Provided records: Begin
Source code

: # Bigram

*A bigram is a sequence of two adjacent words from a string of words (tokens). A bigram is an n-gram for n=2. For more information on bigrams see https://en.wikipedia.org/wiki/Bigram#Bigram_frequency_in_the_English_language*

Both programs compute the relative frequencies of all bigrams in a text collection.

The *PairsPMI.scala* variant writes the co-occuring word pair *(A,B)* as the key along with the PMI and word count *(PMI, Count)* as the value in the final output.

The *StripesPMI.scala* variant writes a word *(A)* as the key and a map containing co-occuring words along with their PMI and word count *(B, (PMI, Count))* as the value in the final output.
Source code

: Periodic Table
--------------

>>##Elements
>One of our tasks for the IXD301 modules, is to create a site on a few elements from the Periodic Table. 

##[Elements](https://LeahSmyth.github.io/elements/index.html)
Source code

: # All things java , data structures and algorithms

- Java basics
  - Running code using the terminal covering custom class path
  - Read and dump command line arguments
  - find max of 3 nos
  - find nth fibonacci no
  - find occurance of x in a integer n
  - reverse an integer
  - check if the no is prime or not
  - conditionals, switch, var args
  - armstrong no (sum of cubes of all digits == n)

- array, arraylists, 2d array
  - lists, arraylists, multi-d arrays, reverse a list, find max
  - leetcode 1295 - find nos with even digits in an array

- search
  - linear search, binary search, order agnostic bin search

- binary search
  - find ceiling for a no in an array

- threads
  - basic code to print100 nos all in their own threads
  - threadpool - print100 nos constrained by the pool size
Provided records: End
• Activity
Each line above that contains the word "with" should be returned.

• Result
The *PairsPMI.scala* variant writes the co-occuring word pair *(A,B)* as the key along with the PMI and word count *(PMI, Count)* as the value in the final output.
The *StripesPMI.scala* variant writes a word *(A)* as the key and a map containing co-occuring words along with their PMI and word count *(B, (PMI, Count))* as the value in the final output.
  - leetcode 1295 - find nos with even digits in an array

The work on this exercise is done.